Воспоминания пишут по многим причинам. От одиночества и ощущения гибели, как пишут записку на тонущем корабле и, запечатав ее в бутылке, вверяют волнам бурного моря, авось прибьется к какому-нибудь берегу последний вопль о кончающейся жизни. Пишут свидетельские показания о событиях, чтобы распутать клубок неправды, а то и еще более запутать его. Пишут из любви к повествованию и от скуки. Пишут из тщеславия – объяснительные записки о собственной личности, направленные суду потомков. А на деле получаются саморазоблачения, ибо нет никого наивнее и откровеннее, чем люди, склонные к самолюбованию.
Бывают записки умных людей с дурной памятью. Или записки дураков с хорошей. И потом долго бьются – кто же написал правду. Есть воспоминание – течение. Есть воспоминание – учение, житие, притча. Есть воспоминание – памятник, попытка уберечь себя от забвения.
Многие из названных видов воспоминаний не чужды мне. Но для себя я так определяю смысл этой книги: главная мысль моя, главная цель – воссоздание собственного «я», исследование его опыта и через опыт возвращение к самому себе. Воссоздать собственное «я» и взглянуть на него со стороны. Задача эта не полностью ясна и для меня самого и сформулирована, может быть, очень приблизительно. Точнее – ясно направление, но я не могу предвидеть результата, как нельзя предвидеть, к чему приведет исследование, ибо если результат его заранее ясен, то само исследование не нужно.
К тому же я собираюсь иметь дело с собственным «я». А это одно из самых темных наших понятий. Мы скорей чувствуем, чем понимаем, что это такое.

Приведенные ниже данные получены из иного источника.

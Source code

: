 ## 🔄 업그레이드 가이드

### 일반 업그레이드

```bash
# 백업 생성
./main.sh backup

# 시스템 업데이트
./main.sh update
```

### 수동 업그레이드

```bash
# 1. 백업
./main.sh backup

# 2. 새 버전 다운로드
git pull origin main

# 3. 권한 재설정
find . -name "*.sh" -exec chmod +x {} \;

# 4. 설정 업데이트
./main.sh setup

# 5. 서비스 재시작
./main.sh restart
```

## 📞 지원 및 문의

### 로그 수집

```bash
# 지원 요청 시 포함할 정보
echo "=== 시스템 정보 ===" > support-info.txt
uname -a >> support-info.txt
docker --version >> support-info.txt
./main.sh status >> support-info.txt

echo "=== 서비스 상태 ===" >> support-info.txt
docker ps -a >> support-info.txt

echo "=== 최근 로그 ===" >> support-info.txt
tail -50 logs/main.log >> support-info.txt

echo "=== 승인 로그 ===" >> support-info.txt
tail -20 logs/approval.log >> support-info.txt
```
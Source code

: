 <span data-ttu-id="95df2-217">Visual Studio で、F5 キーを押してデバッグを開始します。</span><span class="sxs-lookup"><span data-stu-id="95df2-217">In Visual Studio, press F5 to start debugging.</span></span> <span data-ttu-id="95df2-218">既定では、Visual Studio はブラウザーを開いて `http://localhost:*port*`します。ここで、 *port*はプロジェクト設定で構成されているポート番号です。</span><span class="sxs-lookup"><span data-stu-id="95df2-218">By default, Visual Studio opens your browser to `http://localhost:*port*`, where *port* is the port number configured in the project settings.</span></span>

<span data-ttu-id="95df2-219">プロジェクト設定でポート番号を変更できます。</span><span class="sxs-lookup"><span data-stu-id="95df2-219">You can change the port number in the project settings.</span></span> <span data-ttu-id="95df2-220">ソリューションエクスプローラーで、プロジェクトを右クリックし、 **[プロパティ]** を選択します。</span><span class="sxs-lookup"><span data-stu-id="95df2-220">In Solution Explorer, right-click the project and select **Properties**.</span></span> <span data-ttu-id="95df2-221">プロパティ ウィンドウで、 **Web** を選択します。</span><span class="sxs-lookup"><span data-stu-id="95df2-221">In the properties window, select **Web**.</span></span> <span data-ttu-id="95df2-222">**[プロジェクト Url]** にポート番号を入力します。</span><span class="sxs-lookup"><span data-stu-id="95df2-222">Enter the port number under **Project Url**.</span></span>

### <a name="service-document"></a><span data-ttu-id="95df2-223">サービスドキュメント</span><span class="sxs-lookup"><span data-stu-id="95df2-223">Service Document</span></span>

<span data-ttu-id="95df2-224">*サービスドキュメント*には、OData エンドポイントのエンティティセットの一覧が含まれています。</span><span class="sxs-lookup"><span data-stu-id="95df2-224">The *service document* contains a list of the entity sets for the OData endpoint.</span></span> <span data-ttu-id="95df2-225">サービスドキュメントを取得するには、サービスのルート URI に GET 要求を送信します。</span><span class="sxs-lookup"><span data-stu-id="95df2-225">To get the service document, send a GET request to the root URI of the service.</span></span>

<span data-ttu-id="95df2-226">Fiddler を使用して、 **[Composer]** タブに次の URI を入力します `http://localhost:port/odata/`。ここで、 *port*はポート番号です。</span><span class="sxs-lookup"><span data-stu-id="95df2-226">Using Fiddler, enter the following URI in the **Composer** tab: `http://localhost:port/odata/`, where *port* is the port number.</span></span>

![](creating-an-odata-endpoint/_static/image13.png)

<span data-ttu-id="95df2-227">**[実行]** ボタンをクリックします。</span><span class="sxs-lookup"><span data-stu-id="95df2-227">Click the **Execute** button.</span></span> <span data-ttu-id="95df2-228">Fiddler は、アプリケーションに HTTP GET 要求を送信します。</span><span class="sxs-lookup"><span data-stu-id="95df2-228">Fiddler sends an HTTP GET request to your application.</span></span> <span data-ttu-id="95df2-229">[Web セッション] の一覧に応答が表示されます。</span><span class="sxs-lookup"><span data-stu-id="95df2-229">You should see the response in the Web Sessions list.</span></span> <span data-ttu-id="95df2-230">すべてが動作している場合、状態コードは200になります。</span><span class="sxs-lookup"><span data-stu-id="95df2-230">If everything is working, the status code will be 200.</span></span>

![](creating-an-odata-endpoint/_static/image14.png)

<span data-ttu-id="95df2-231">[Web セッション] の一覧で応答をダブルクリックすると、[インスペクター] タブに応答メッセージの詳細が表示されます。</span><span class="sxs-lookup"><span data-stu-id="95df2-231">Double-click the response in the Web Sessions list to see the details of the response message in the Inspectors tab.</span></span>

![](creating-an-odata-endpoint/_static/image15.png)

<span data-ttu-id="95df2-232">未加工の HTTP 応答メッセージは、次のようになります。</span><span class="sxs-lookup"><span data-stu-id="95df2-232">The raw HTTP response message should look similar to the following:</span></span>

В этом понятии есть одно, кажется, всем присущее свойство. «Я» не изменяется всю жизнь. «Я» – стержневое начало в человеке. Меняется все: характер, убеждения, внешность. «Я» неизменно. Оно – чувство твоего существования в мире и появляется вместе с сознанием (а может быть, и раньше его) и угасает вместе с ним (а может быть, и продолжается – кто знает?).